**EXERCISE PROMPT**: Nothing but the text of the listing, repeated exactly, belongs in the answer; leave the images out.

==*==

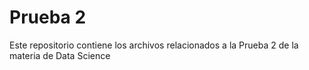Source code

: # Prueba 2
Este repositorio contiene los archivos relacionados a la Prueba 2 de la materia de Data Science
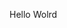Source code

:Hello Wolrd
























































































































































































































































































































































































































































































































































































































































































































































































































































































































































































































































































































































































































































































































































































































































































































































































































































































































































































































































































































































































































































































































































































































































































































































































































































































































































































































































































































































































































































































































































































































































































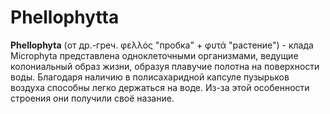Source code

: # Phellophytta

**Phellophyta** (от др.-греч. φελλός "пробка" + φυτά "растение") - клада Microphyta представлена одноклеточными организмами, ведущие колониальный образ жизни, образуя плавучие полотна на поверхности воды. Благодаря наличию в полисахаридной капсуле пузырьков воздуха способны легко держаться на воде. Из-за этой особенности строения они получили своё назание.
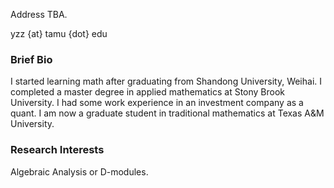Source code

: Address TBA.

yzz {at} tamu {dot} edu

### Brief Bio

I started learning math after graduating from Shandong University, Weihai. I completed a master degree in applied mathematics at Stony Brook University. I had some work experience in an investment company as a quant. I am now a graduate student in traditional mathematics at Texas A&M University.

### Research Interests

Algebraic Analysis or D-modules.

==*==

**EXERCISE RESULT**:
Source code

: # Prueba 2
Este repositorio contiene los archivos relacionados a la Prueba 2 de la materia de Data Science
Source code

:Hello Wolrd
























































































































































































































































































































































































































































































































































































































































































































































































































































































































































































































































































































































































































































































































































































































































































































































































































































































































































































































































































































































































































































































































































































































































































































































































































































































































































































































































































































































































































































































































































































































































































Source code

: # Phellophytta

**Phellophyta** (от др.-греч. φελλός "пробка" + φυτά "растение") - клада Microphyta представлена одноклеточными организмами, ведущие колониальный образ жизни, образуя плавучие полотна на поверхности воды. Благодаря наличию в полисахаридной капсуле пузырьков воздуха способны легко держаться на воде. Из-за этой особенности строения они получили своё назание.
Source code

: Address TBA.

yzz {at} tamu {dot} edu

### Brief Bio

I started learning math after graduating from Shandong University, Weihai. I completed a master degree in applied mathematics at Stony Brook University. I had some work experience in an investment company as a quant. I am now a graduate student in traditional mathematics at Texas A&M University.

### Research Interests

Algebraic Analysis or D-modules.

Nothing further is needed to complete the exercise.